Singapore Air Transport Mar 24 - Trickling into a seasonally lulled quarter

3 Apr 2024
  • Another weak month for the Singapore air transport sector, as the valuation disparity has drawn investors to HK/China-listed peers. China was the last country to lift border restrictions, and HK/Chinese carriers, such as Cathay Pacific, are catching up on volume and profitability (Figure 5).
  • SIA passenger load factor fell again in Feb 24 (Figure 1). Cargo volume also declined after the short spike in Jan from CNY and the Red Sea conflict (Figure 2). It was a similar trend for passenger and airfreight volume at the Changi Airport (Figure 3 & 4).
  • We are UNDERWEIGHT on air transportation.



Jet fuel prices climbed 12.4% YTD (Figure 6) as demand rose in tandem with air travel recovery in Asia. The sanctions imposed on Russia by the EU and UK reduced the supply and raised the price of diesel. Complex refineries that can adjust production would prioritise diesel output over jet fuel, thus curbing jet fuel supply and lifting prices.


The merger of Air India and Vistara received the conditional approval from the Competition and Consumer Commission of Singapore.
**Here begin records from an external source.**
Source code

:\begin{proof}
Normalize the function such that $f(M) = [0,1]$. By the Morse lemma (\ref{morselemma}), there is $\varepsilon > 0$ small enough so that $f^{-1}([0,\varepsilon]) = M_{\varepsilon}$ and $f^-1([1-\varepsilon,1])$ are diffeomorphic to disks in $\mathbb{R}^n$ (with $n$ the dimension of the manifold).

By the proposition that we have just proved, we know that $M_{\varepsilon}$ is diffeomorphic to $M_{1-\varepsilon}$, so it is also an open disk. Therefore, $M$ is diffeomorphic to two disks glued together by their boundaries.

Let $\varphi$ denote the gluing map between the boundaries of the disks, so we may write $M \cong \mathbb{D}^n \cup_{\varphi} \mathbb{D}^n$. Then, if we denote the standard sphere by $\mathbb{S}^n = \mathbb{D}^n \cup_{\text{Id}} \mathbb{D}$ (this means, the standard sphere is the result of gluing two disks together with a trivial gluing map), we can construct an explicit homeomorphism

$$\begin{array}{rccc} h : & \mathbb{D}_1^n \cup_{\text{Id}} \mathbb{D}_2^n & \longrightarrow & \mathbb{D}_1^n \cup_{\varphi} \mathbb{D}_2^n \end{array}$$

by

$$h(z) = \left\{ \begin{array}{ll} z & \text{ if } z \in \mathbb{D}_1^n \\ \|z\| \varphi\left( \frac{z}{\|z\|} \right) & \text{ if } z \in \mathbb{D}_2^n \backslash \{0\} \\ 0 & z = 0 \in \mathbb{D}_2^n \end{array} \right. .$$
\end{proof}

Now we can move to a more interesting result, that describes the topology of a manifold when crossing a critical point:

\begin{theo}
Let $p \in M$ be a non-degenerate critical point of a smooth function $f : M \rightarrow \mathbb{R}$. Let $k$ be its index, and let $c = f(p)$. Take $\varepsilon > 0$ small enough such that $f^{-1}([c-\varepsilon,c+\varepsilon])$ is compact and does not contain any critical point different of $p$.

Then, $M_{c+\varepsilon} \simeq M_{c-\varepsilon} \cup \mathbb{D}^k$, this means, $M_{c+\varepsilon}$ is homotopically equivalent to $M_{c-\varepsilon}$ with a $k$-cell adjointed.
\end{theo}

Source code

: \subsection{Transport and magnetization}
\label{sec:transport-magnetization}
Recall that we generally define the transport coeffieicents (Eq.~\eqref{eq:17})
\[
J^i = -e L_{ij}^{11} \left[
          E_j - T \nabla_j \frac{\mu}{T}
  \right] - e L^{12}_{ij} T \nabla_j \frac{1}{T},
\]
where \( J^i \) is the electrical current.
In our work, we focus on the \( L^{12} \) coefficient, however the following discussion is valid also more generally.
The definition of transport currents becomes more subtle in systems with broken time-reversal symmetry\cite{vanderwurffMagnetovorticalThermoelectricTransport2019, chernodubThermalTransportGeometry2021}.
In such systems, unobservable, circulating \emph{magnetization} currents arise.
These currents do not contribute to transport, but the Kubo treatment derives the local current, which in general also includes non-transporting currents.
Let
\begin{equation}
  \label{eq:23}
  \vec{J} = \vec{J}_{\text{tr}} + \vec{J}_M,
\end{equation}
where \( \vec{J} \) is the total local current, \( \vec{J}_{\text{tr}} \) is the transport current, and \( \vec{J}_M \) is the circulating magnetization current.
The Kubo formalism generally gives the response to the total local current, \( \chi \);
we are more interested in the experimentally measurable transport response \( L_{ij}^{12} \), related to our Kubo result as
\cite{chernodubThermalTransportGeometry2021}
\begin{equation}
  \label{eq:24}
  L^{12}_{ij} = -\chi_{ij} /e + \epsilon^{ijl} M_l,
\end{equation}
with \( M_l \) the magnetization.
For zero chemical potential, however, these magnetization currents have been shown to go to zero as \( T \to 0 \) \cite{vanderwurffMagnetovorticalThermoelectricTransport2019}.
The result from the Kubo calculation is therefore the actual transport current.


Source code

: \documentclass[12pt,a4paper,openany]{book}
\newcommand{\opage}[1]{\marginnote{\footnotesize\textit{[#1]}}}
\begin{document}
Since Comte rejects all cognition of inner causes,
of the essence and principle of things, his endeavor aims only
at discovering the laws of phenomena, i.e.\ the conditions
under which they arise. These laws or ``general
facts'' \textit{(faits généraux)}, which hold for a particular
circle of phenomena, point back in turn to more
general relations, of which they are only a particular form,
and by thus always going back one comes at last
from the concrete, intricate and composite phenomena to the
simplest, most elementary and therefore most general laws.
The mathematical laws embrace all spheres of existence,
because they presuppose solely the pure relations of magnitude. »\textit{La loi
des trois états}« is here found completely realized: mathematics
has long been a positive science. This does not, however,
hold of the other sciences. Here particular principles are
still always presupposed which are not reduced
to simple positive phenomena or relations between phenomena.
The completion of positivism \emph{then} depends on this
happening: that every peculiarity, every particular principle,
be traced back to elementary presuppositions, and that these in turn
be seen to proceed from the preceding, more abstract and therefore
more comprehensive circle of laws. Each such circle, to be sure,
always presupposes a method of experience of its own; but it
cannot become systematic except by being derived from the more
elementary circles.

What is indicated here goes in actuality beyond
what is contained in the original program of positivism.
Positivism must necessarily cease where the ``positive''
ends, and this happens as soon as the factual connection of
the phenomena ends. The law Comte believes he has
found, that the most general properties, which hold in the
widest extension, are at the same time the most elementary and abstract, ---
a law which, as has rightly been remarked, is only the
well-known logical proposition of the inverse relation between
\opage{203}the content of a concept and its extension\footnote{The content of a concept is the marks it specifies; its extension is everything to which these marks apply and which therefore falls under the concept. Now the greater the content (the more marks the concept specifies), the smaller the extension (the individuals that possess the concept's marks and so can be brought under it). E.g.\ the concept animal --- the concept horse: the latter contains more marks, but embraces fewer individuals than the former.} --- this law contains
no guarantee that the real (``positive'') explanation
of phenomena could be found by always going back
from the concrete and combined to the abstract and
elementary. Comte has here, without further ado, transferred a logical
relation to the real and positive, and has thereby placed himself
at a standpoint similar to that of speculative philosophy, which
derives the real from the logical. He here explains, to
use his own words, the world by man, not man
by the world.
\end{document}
The two airlines undertake to maintain flight capacity at pre-pandemic levels to address concerns that the combined entity would have a dominant share of some routes between Singapore and major Indian cities. The merger still needs further regulatory and foreign direct investment clearances. SIA will own 25.1% of the combined entity in exchange for its existing 49% stake in Vistara and S$360mn cash. SIA also commits to inject a further S$880mn cash into the JV.


SIA Engineering will exit and write off S$25.1mn from its participation in Pratt & Whitney’s  PW1500G engine Risk-Revenue Sharing Programme (RRSP). Participants are required to share the costs, risks, and revenues of the PW1500G geared-turbofan engine, from its design and development to production (including engine spare parts), post-certification engineering support, marketing and sales, and aftermarket services, including MRO. The exit would cut SIE’s need for further capital injection into the RRSP, but could negatively impact engine capability and engine MRO jobs for 49%-owned Eagle Services Asia Pte Ltd (ESA). ESA contributed S$17mn to SIE’s FY23 pretax profit.



If completed, the merger of Air India and Vistara could result in a non-cash accounting gain of S$1.1bn in SIA’s book (S$0.40/share), we estimate. This has not been included in our FY25e NAV estimate of S$5.91.


The FAA halted the production expansion of Boeing 737 MAX aircraft on Jan 24, potentially reducing the supply of narrow-body aircraft and indirectly raising airlines’ operating costs. Post-pandemic travel demand is skewed towards shorter-haul routes and quick turnarounds, which are better served by narrow-body aircraft with better seats and fuel efficiency.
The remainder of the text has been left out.